The schools were taking advantage of Zoom’s decision, announced last week, to make its services free for kindergarten through high schools in the United States, Italy and Japan.
Zoom operates a “freemium” business model: Groups of up to 100 people can use it for 40 minutes at a time at no charge, but must pay $14.99 per month or more for extra features, like bigger groups and administrative controls.
It’s not clear whether the influx of families, teenagers and tarot card readers will translate to an influx in revenue for Zoom. Mr. Jaluria, the D.A. Davidson analyst, said that over time, the company “will get a benefit from this massive brand building that’s happening,” especially when the college students using it today enter, or hope to enter, the work force in a few years.

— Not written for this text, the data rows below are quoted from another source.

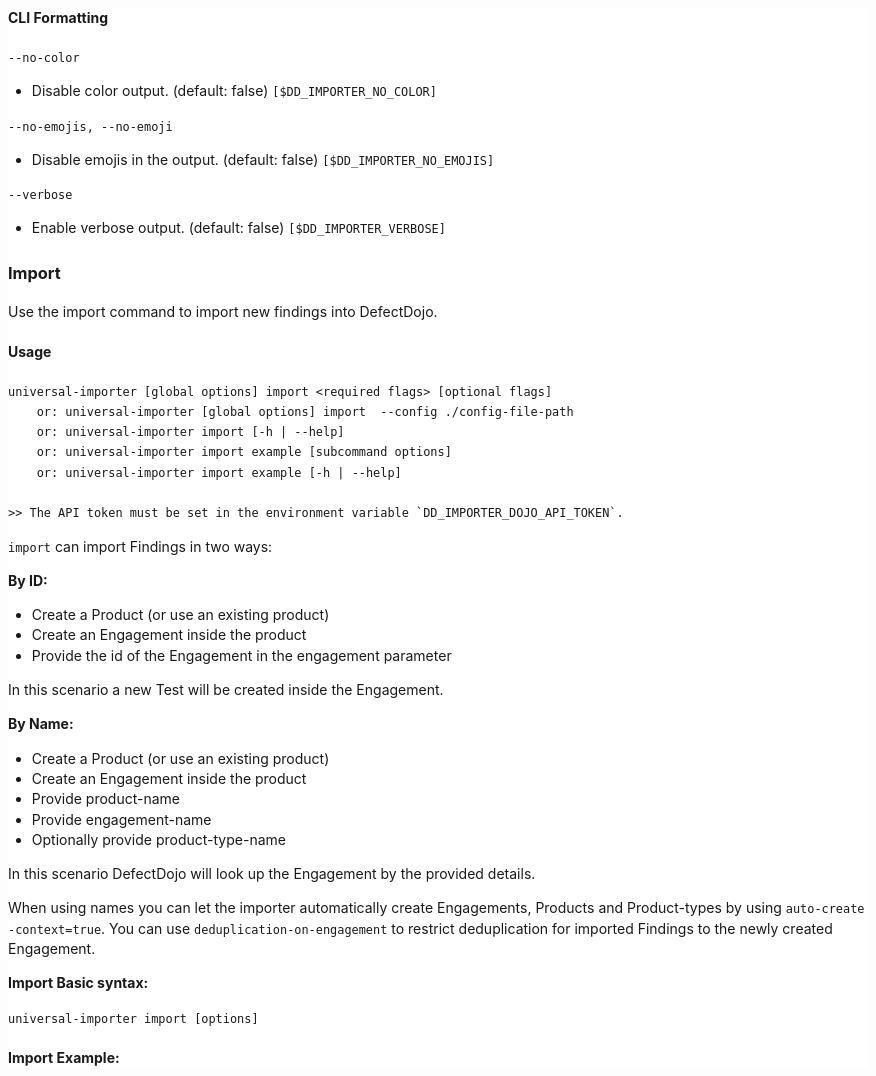 #### CLI Formatting

`--no-color`
* Disable color output. (default: false) `[$DD_IMPORTER_NO_COLOR]`

`--no-emojis, --no-emoji`
* Disable emojis in the output. (default: false) `[$DD_IMPORTER_NO_EMOJIS]`

`--verbose`
* Enable verbose output. (default: false) `[$DD_IMPORTER_VERBOSE]`

### Import

Use the import command to import new findings into DefectDojo.

#### Usage

```
universal-importer [global options] import <required flags> [optional flags]
	or: universal-importer [global options] import  --config ./config-file-path
	or: universal-importer import [-h | --help]
	or: universal-importer import example [subcommand options]
	or: universal-importer import example [-h | --help]

>> The API token must be set in the environment variable `DD_IMPORTER_DOJO_API_TOKEN`.
```

`import` can import Findings in two ways:

**By ID:**
* Create a Product (or use an existing product)
* Create an Engagement inside the product
* Provide the id of the Engagement in the engagement parameter

In this scenario a new Test will be created inside the Engagement.

**By Name:**
* Create a Product (or use an existing product)
* Create an Engagement inside the product
* Provide product-name
* Provide engagement-name
* Optionally provide product-type-name

In this scenario DefectDojo will look up the Engagement by the provided details.

When using names you can let the importer automatically create Engagements, Products and Product-types by using `auto-create-context=true`.
You can use `deduplication-on-engagement` to restrict deduplication for imported Findings to the newly created Engagement.


**Import Basic syntax:**

```
universal-importer import [options]
```

#### **Import Example:**
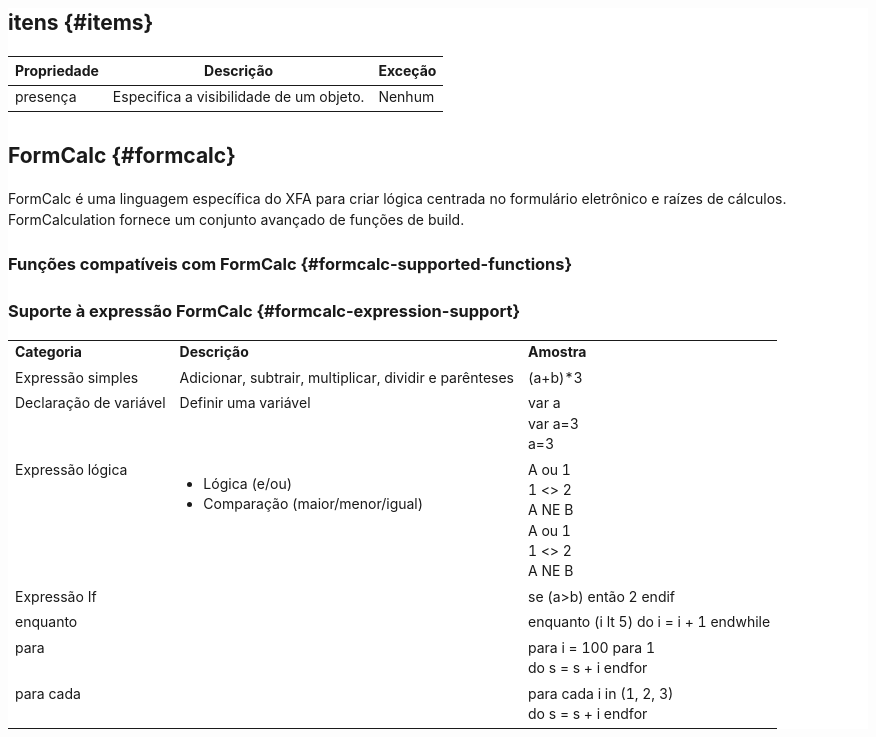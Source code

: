 ## itens {#items}

| **Propriedade** | **Descrição** | **Exceção** |
|---|---|---|
| presença | Especifica a visibilidade de um objeto. | Nenhum |

## FormCalc {#formcalc}

FormCalc é uma linguagem específica do XFA para criar lógica centrada no formulário eletrônico e raízes de cálculos. FormCalculation fornece um conjunto avançado de funções de build.

### Funções compatíveis com FormCalc {#formcalc-supported-functions}

### Suporte à expressão FormCalc {#formcalc-expression-support}

<table>
 <tbody>
  <tr>
   <td><strong>Categoria </strong></td>
   <td><strong>Descrição </strong></td>
   <td><strong>Amostra </strong></td>
  </tr>
  <tr>
   <td>Expressão simples</td>
   <td>Adicionar, subtrair, multiplicar, dividir e parênteses</td>
   <td>(a+b)*3</td>
  </tr>
  <tr>
   <td>Declaração de variável</td>
   <td>Definir uma variável</td>
   <td>var a<br /> var a=3<br /> a=3</td>
  </tr>
  <tr>
   <td>Expressão lógica</td>
   <td>
    <ul>
     <li>Lógica (e/ou)</li>
     <li>Comparação (maior/menor/igual)</li>
    </ul> </td>
   <td>A ou 1<br /> 1 &lt;&gt; 2<br /> A NE B<br /> A ou 1<br /> 1 &lt;&gt; 2<br /> A NE B</td>
  </tr>
  <tr>
   <td>Expressão If</td>
   <td><br type="_moz" /> </td>
   <td>se (a&gt;b) então 2 endif</td>
  </tr>
  <tr>
   <td>enquanto</td>
   <td><br type="_moz" /> </td>
   <td>enquanto (i lt 5) do i = i + 1 endwhile</td>
  </tr>
  <tr>
   <td>para</td>
   <td><br type="_moz" /> </td>
   <td>para i = 100 para 1 <br /> do s = s + i endfor</td>
  </tr>
  <tr>
   <td>para cada</td>
   <td><br type="_moz" /> </td>
   <td>para cada i in (1, 2, 3) <br /> do s = s + i endfor</td>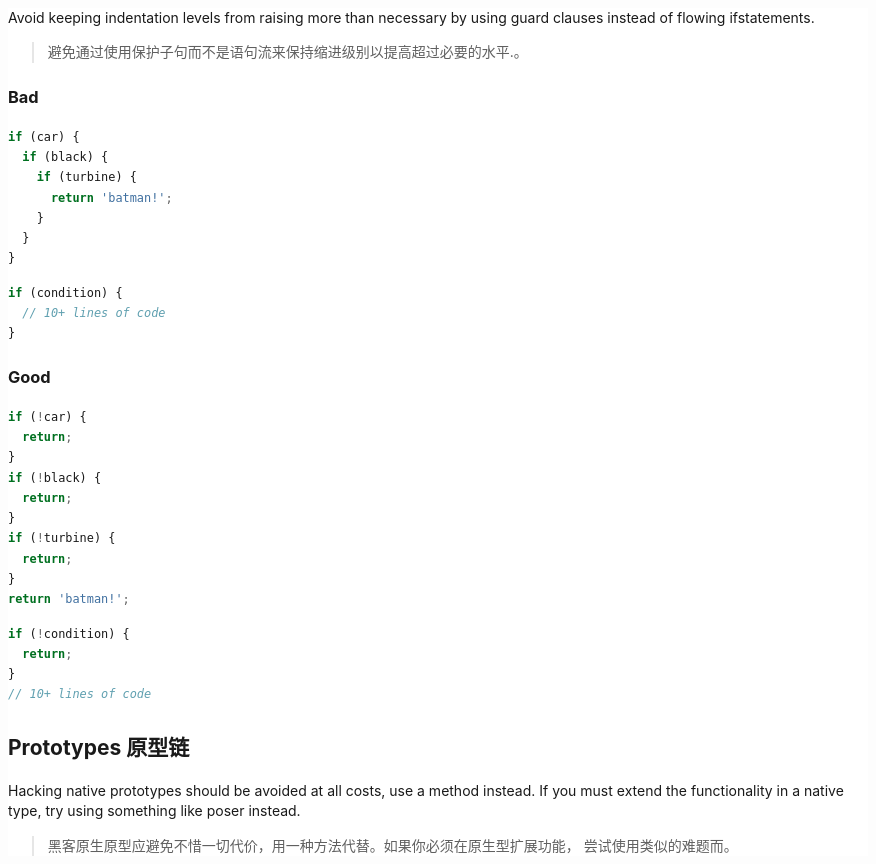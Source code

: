 Avoid keeping indentation levels from raising more than necessary by using
guard clauses instead of flowing ifstatements.

> 避免通过使用保护子句而不是语句流来保持缩进级别以提高超过必要的水平.。

### Bad
```javascript
if (car) {
  if (black) {
    if (turbine) {
      return 'batman!';
    }
  }
}
```
```javascript
if (condition) {
  // 10+ lines of code
}

```

### Good

```javascript
if (!car) {
  return;
}
if (!black) {
  return;
}
if (!turbine) {
  return;
}
return 'batman!';
```

```javascript
if (!condition) {
  return;
}
// 10+ lines of code

```

## Prototypes 原型链

Hacking native prototypes should be avoided at all costs, use a method
instead. If you must extend the functionality in a native type, try using
something like poser instead.

> 黑客原生原型应避免不惜一切代价，用一种方法代替。如果你必须在原生型扩展功能，
尝试使用类似的难题而。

Zoom has carefully avoided coming off like a tone-deaf Silicon Valley company taking advantage of a crisis. (But it was busy. Citing the work of onboarding schools to the product, leadership was unavailable to talk to The New York Times.)
The epidemic has broadened Mr. Yuan’s view of what it means to be a video communications provider, he wrote in a blog post last month. “I’m compelled to help anyone who needs it,” he said.
On Saturday night, Claire Tran, 22, hosted her first Zoom party after being holed up in her Washington, D.C., apartment for nearly a week. Twenty-one of her friends popped in throughout the four-hour event.
“Before we started the call I was like, this is cool, maybe we’ll do this once a month,” she said. “After it ended, I was like, I need this every weekend or I’ll go crazy.”